Although HUVR describes itself as an inspection outfit, behind the scenes it is in many ways really a data analytics company. "Customers want to know how many problems they have, what kind they are and how much they are going to cost to fix," said Baughman. "That is why we focus on developing a data structure and a cloud infrastructure."
The data structure is one that can take in the kinds of files that are being gathered in a particular situation and that can accommodate data elements that are particularly useful to users in that scenario. "We typically gather video, still imagery and thermal imagery on behalf of customers," said Baughman. "The data structure needs to place around those images information that is useful to customers now and in the future."
For example, HUVR plans on being able to insert manufacturing information about specific assets it is inspecting from the sky. Baughman also sees opportunities to be able to append weather information to data collected by drones to serve an analytics process that would draw connections between weather conditions and possible problems with inspected assets.
"The data structure allows us to add information to images and to sort and categorize that information on that basis," said Baughman.
All of this takes place in the cloud. "It needs to be up there for the sake of safety, redundancy and backup capabilities," said Baughman. "We want to provide clients with secure, unencumbered delivery of products almost in real time."
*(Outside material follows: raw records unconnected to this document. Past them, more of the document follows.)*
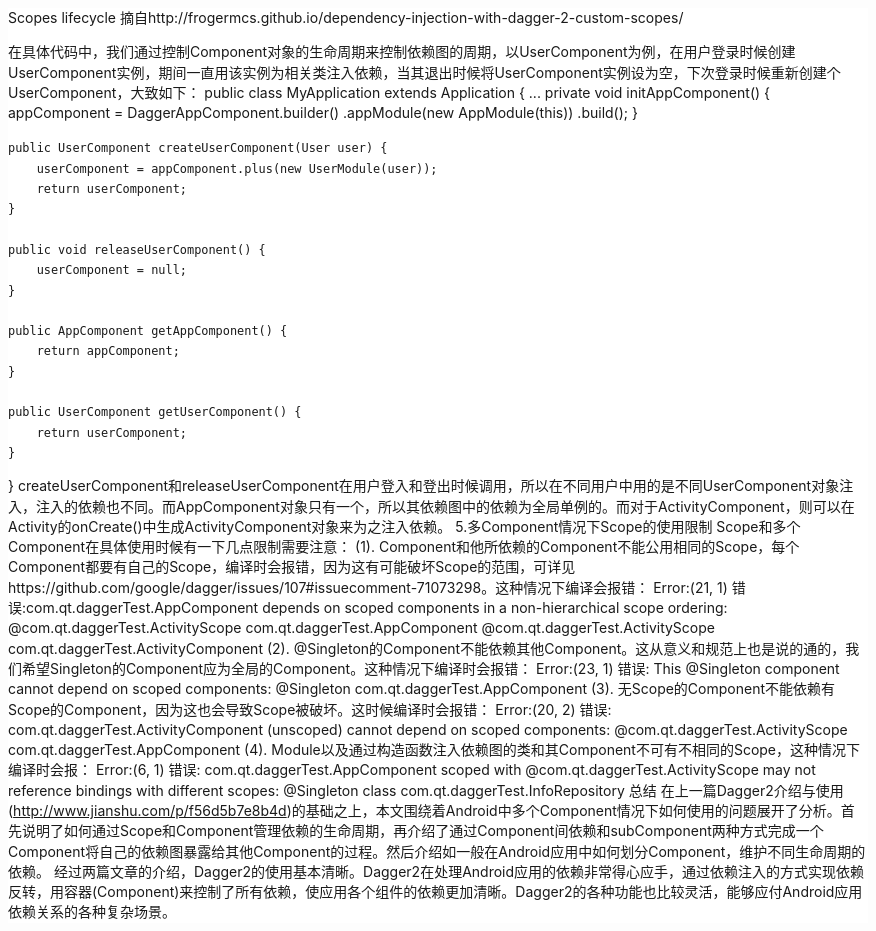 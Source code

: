 
Scopes lifecycle 摘自http://frogermcs.github.io/dependency-injection-with-dagger-2-custom-scopes/

在具体代码中，我们通过控制Component对象的生命周期来控制依赖图的周期，以UserComponent为例，在用户登录时候创建UserComponent实例，期间一直用该实例为相关类注入依赖，当其退出时候将UserComponent实例设为空，下次登录时候重新创建个UserComponent，大致如下：
    public class MyApplication extends Application {
      ...
    private void initAppComponent() {
        appComponent = DaggerAppComponent.builder()
                .appModule(new AppModule(this))
                .build();
    }

    public UserComponent createUserComponent(User user) {
        userComponent = appComponent.plus(new UserModule(user));
        return userComponent;
    }

    public void releaseUserComponent() {
        userComponent = null;
    }

    public AppComponent getAppComponent() {
        return appComponent;
    }

    public UserComponent getUserComponent() {
        return userComponent;
    }

}
createUserComponent和releaseUserComponent在用户登入和登出时候调用，所以在不同用户中用的是不同UserComponent对象注入，注入的依赖也不同。而AppComponent对象只有一个，所以其依赖图中的依赖为全局单例的。而对于ActivityComponent，则可以在Activity的onCreate()中生成ActivityComponent对象来为之注入依赖。
5.多Component情况下Scope的使用限制
Scope和多个Component在具体使用时候有一下几点限制需要注意：
(1). Component和他所依赖的Component不能公用相同的Scope，每个Component都要有自己的Scope，编译时会报错，因为这有可能破坏Scope的范围，可详见https://github.com/google/dagger/issues/107#issuecomment-71073298。这种情况下编译会报错：
Error:(21, 1) 错误:com.qt.daggerTest.AppComponent depends on scoped components in a non-hierarchical scope ordering:
@com.qt.daggerTest.ActivityScope com.qt.daggerTest.AppComponent
@com.qt.daggerTest.ActivityScope com.qt.daggerTest.ActivityComponent
(2). @Singleton的Component不能依赖其他Component。这从意义和规范上也是说的通的，我们希望Singleton的Component应为全局的Component。这种情况下编译时会报错：
Error:(23, 1) 错误: This @Singleton component cannot depend on scoped components:
@Singleton com.qt.daggerTest.AppComponent
(3). 无Scope的Component不能依赖有Scope的Component，因为这也会导致Scope被破坏。这时候编译时会报错：
Error:(20, 2) 错误: com.qt.daggerTest.ActivityComponent (unscoped) cannot depend on scoped components:
@com.qt.daggerTest.ActivityScope com.qt.daggerTest.AppComponent
(4). Module以及通过构造函数注入依赖图的类和其Component不可有不相同的Scope，这种情况下编译时会报：
Error:(6, 1) 错误: com.qt.daggerTest.AppComponent scoped with @com.qt.daggerTest.ActivityScope may not reference bindings with different scopes:
@Singleton class com.qt.daggerTest.InfoRepository
总结
在上一篇Dagger2介绍与使用(http://www.jianshu.com/p/f56d5b7e8b4d)的基础之上，本文围绕着Android中多个Component情况下如何使用的问题展开了分析。首先说明了如何通过Scope和Component管理依赖的生命周期，再介绍了通过Component间依赖和subComponent两种方式完成一个Component将自己的依赖图暴露给其他Component的过程。然后介绍如一般在Android应用中如何划分Component，维护不同生命周期的依赖。
经过两篇文章的介绍，Dagger2的使用基本清晰。Dagger2在处理Android应用的依赖非常得心应手，通过依赖注入的方式实现依赖反转，用容器(Component)来控制了所有依赖，使应用各个组件的依赖更加清晰。Dagger2的各种功能也比较灵活，能够应付Android应用依赖关系的各种复杂场景。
Although HUVR does not work in the defense or intelligence markets, its principles are "100 percent applicable," said Baughman. "Government agencies inspecting things covertly with drones need a complete data strategy. Otherwise they are wasting their time collecting petabytes of information that no one knows about."
Another aspect of the large volumes of data generated by drones involves storage. Data stored for long periods of time historically have been migrated to tape storage media. That required the physical location of tape to identify the correct data, a potentially time-consuming process.
Hitachi Data Systems advocates a tiered data storage system, which includes optical media for long-term storage. "That way," said Houston, "the data can be kept online for many years without having to worry about data migration. You can find data from 15 years ago without having to locate a tape and making sure the tape is good."
A tiered system of data storage means that the most recent and usable data is stored on the medium, which provides the highest speed, typically flash storage, which is also the most expensive. Data that gets older but that still may be accessed in the future may be driven down to slower and less expensive media, such as optical storage. All this is done automatically.
"Data that may not be looked at again for three months shouldn't be in the highest-cost portion of the infrastructure," said Houston.
Just as a tiered storage system views data holistically, HDS's analytics capabilities breaks down data silos to search across data types. Thanks to recent acquisitions, HDS also has the capability of running trending analysis to generate forecasts.
"All of the data generated by drone sensors can be searched together," said Houston, "across all data types and independent of data sources."